What does Director Mayorkas mean by the "deference" that should be accorded to previous adjudications by USCIS? Let's examine what he said exactly:

Consistent with our deference policy, we are communicating to our adjudicators that they are to accord deference to prior adjudications. Our adjudicators should rely on a previous determination that the economic methodology is reasonable when the economic methodology is presented to us in later a proceeding based on materially similar facts.

For example, if we approved a Form I-924 Regional Center Application based on a specifically-identified project, including the specific locations and industries involved, we will not revisit the determination that the economic model and underlying business plan were reasonable when adjudicating related Form I-526 petitions, Form I-485 applications, or Form I-829 petitions. If we approved an I-526 petition for an immigrant investor based on a specifically-identified project, not associated with a Regional Center, we will not revisit the determination that the business plan was reasonable when adjudicating the investor’s related I-485 or I-829 petition. If, however, the facts underlying the application of the economic methodology have materially changed, then we will conduct a fresh review of the new facts to determine whether the petitioner or applicant has complied with the requirements of the EB-5 program, including the job creation requirement.

Let me explain as simply as possible what aspects of the tenant-occupancy RFE I agree and disagree with.

I agree with USCIS' requiring that the tenants' employees not simply be relocated employees, and our understanding is that USCIS always required this anyway, so this is not really a change in the policy. Where I disagree with USCIS is in regards to the "excess demand" or "jobs displacement" requirement, which are two sides of the same coin. It is extremely unreasonable to require a petitioner to show that there is an excess demand or the subject project is not displacing jobs from competitors in the subject region, precisely because USCIS is requiring the petitioner to evidence the broad economic market conditions in the region which often is impossible to gather data and ascertain AND moreover, which economic condition changes quickly. Simply put, the market forces do not operate this way. A business person in a real business world pursues a job-creating project because they think they can make profit, not because there is an "excess demand". USCIS is basically telling them to abandon their projects when there is no "excess demand". Also, often it's too difficult to demonstrate "excess demand" because there is not enough data and because economic condition changes too quickly.

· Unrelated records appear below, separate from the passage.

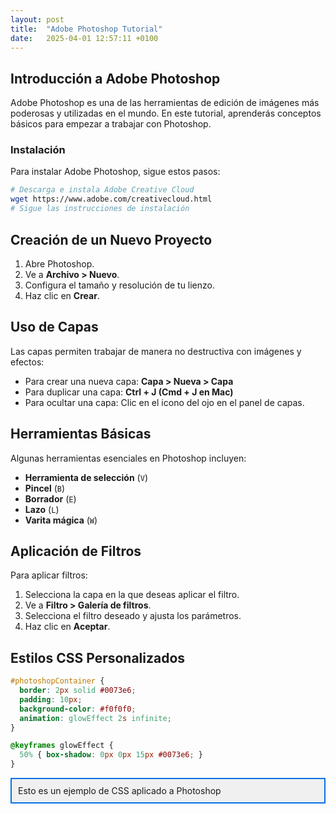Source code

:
 ```yaml
---
layout: post
title:  "Adobe Photoshop Tutorial"
date:   2025-04-01 12:57:11 +0100
---
```


## Introducción a Adobe Photoshop

Adobe Photoshop es una de las herramientas de edición de imágenes más poderosas y utilizadas en el mundo. En este tutorial, aprenderás conceptos básicos para empezar a trabajar con Photoshop.

### Instalación

Para instalar Adobe Photoshop, sigue estos pasos:

```bash
# Descarga e instala Adobe Creative Cloud
wget https://www.adobe.com/creativecloud.html
# Sigue las instrucciones de instalación
```

## Creación de un Nuevo Proyecto

1. Abre Photoshop.
2. Ve a **Archivo > Nuevo**.
3. Configura el tamaño y resolución de tu lienzo.
4. Haz clic en **Crear**.

## Uso de Capas

Las capas permiten trabajar de manera no destructiva con imágenes y efectos:

- Para crear una nueva capa: **Capa > Nueva > Capa**
- Para duplicar una capa: **Ctrl + J (Cmd + J en Mac)**
- Para ocultar una capa: Clic en el icono del ojo en el panel de capas.

## Herramientas Básicas

Algunas herramientas esenciales en Photoshop incluyen:

- **Herramienta de selección** (`V`)
- **Pincel** (`B`)
- **Borrador** (`E`)
- **Lazo** (`L`)
- **Varita mágica** (`W`)

## Aplicación de Filtros

Para aplicar filtros:

1. Selecciona la capa en la que deseas aplicar el filtro.
2. Ve a **Filtro > Galería de filtros**.
3. Selecciona el filtro deseado y ajusta los parámetros.
4. Haz clic en **Aceptar**.

## Estilos CSS Personalizados

```css
#photoshopContainer {
  border: 2px solid #0073e6;
  padding: 10px;
  background-color: #f0f0f0;
  animation: glowEffect 2s infinite;
}

@keyframes glowEffect {
  50% { box-shadow: 0px 0px 15px #0073e6; }
}
```

<style>
#photoshopContainer {
  border: 2px solid #0073e6;
  padding: 10px;
  background-color: #f0f0f0;
  animation: glowEffect 2s infinite;
}

@keyframes glowEffect {
  50% { box-shadow: 0px 0px 15px #0073e6; }
}
</style>

<div id="photoshopContainer">Esto es un ejemplo de CSS aplicado a Photoshop</div>
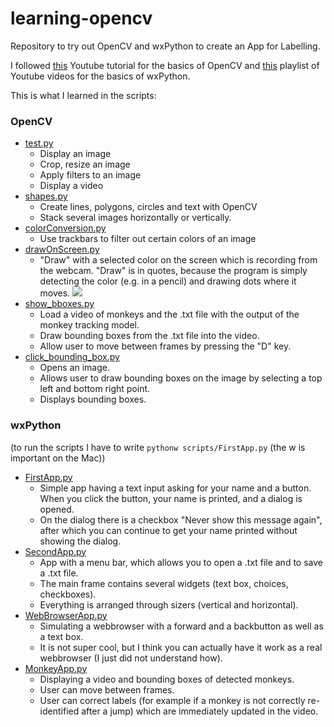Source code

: # learning-opencv

Repository to try out OpenCV and wxPython to create an App for Labelling.

I followed [this](https://www.youtube.com/watch?v=WQeoO7MI0Bs&t=7918s) Youtube tutorial for the basics of OpenCV and [this](https://www.youtube.com/watch?v=dikn50cu5lo&list=PLYpyJJEou2GF8LGuRH_pB342R5NzwiMu3) playlist of Youtube videos for the basics of wxPython.

This is what I learned in the scripts:

### OpenCV
- [test.py](https://github.com/richardvogg/learning-opencv/blob/main/scripts/test.py)
    - Display an image
    - Crop, resize an image
    - Apply filters to an image
    - Display a video
- [shapes.py](https://github.com/richardvogg/learning-opencv/blob/main/scripts/shapes.py)
    - Create lines, polygons, circles and text with OpenCV
    - Stack several images horizontally or vertically.
- [colorConversion.py](https://github.com/richardvogg/learning-opencv/blob/main/scripts/colorConversion.py)
    - Use trackbars to filter out certain colors of an image
- [drawOnScreen.py](https://github.com/richardvogg/learning-opencv/blob/main/scripts/drawOnScreen.py)
    - "Draw" with a selected color on the screen which is recording from the webcam. "Draw" is in quotes, because the program is simply detecting the color (e.g. in a pencil) and drawing dots where it moves.
![](data/draw.png)
- [show_bboxes.py](https://github.com/richardvogg/learning-opencv/blob/main/scripts/show_bboxes.py)
    - Load a video of monkeys and the .txt file with the output of the monkey tracking model.
    - Draw bounding boxes from the .txt file into the video.
    - Allow user to move between frames by pressing the "D" key.
- [click_bounding_box.py](https://github.com/richardvogg/learning-opencv/blob/main/scripts/click_bounding_box.py)
    - Opens an image.
    - Allows user to draw bounding boxes on the image by selecting a top left and bottom right point.
    - Displays bounding boxes.

### wxPython

(to run the scripts I have to write ```pythonw scripts/FirstApp.py``` (the w is important on the Mac))

- [FirstApp.py](https://github.com/richardvogg/learning-opencv/blob/main/scripts/FirstApp.py)
    - Simple app having a text input asking for your name and a button. When you click the button, your name is printed, and a dialog is opened.
    - On the dialog there is a checkbox "Never show this message again", after which you can continue to get your name printed without showing the dialog.
- [SecondApp.py](https://github.com/richardvogg/learning-opencv/blob/main/scripts/SecondApp.py)
    - App with a menu bar, which allows you to open a .txt file and to save a .txt file.
    - The main frame contains several widgets (text box, choices, checkboxes).
    - Everything is arranged through sizers (vertical and horizontal).
- [WebBrowserApp.py](https://github.com/richardvogg/learning-opencv/blob/main/scripts/WebBrowserApp.py)
    - Simulating a webbrowser with a forward and a backbutton as well as a text box.
    - It is not super cool, but I think you can actually have it work as a real webbrowser (I just did not understand how).
- [MonkeyApp.py](https://github.com/richardvogg/learning-opencv/blob/main/scripts/MonkeyApp.py)
    - Displaying a video and bounding boxes of detected monkeys.
    - User can move between frames.
    - User can correct labels (for example if a monkey is not correctly re-identified after a jump) which are immediately updated in the video.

For example, I can make a very strong argument that Apple iPhone takes jobs away from other competitors, i.e., causes jobs displacement, because without iPhones, consumers would buy other smartphones. This "excess demand" requirement is actually counter-productive to job-creation because it prevents new projects. This "excess demand" requirement is demanding that a business person pursue a project just to comply with this "excess demand" requirement, when frankly, the business people don't give a damn about "excess demand" when they decide to pursue projects. Very simply put, this is so out of touch with the way the real business world works that I am truly surprised at this too academic interpretation -- which by the way may discourage job-creation -- suddenly taken up by USCIS.